"Then—"
Don Luis did not finish his sentence; and M. Desmalions felt the breath of the truth fluttering still nearer round him.
The others, one and all as anxious as himself, were silent. He muttered:
"I do not understand—"
"Yes, Monsieur le Préfet, you do. You understand that, if the sending of those letters forms an integrate part of the plot hatched against Mme. Fauville and Gaston Sauverand, it is because their contents were prepared in such a way as to be the undoing of the victims."
"What! What! What are you saying?"
"I am saying what I said before. Once they are innocent, everything that tells against them is part of the plot."
Again there was a long silence. The Prefect of Police did not conceal his agitation. Speaking very slowly, with his eyes fixed on Don Luis's eyes, he said:
"Whoever the culprit may be, I know nothing more terrible than this work of hatred."

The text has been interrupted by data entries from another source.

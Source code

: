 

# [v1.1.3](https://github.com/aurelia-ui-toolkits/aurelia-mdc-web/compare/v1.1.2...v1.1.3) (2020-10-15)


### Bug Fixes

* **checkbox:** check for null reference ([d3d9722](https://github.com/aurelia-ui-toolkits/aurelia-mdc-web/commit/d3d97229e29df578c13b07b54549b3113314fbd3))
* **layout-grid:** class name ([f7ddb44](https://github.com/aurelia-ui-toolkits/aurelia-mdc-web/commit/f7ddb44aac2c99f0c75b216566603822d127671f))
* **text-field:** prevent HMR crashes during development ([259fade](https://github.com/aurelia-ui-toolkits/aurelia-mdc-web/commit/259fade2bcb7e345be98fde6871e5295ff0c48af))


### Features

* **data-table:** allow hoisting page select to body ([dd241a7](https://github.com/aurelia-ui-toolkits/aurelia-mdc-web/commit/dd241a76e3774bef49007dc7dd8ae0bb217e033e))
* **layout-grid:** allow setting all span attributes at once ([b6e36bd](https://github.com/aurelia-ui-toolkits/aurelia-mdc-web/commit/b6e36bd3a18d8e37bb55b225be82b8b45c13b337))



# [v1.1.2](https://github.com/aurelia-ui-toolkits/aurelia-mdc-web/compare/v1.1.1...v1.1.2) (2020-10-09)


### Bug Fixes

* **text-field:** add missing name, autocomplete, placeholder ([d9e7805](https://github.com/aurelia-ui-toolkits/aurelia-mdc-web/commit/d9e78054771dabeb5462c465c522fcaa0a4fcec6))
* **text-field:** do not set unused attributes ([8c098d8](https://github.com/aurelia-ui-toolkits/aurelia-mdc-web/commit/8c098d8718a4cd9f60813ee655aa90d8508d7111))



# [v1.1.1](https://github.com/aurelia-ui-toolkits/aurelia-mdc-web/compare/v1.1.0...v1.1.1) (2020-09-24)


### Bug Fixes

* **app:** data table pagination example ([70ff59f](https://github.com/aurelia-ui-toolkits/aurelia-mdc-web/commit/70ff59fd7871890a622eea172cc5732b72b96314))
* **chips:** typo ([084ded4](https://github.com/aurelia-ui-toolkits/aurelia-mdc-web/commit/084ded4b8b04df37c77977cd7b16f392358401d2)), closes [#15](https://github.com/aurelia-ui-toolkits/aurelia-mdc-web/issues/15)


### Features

"It is an even more improbable work than you can imagine, Monsieur le Préfet," said Perenna, with growing animation, "and it is a hatred of which you, who do not know Sauverand's confession, cannot yet estimate the violence. I understood it completely as I listened to the man; and, since then, all my thoughts have been overpowered by the dominant idea of that hatred. Who could hate like that? To whose loathing had Marie Fauville and Sauverand been sacrificed? Who was the inconceivable person whose perverted genius had surrounded his two victims with chains so powerfully forged?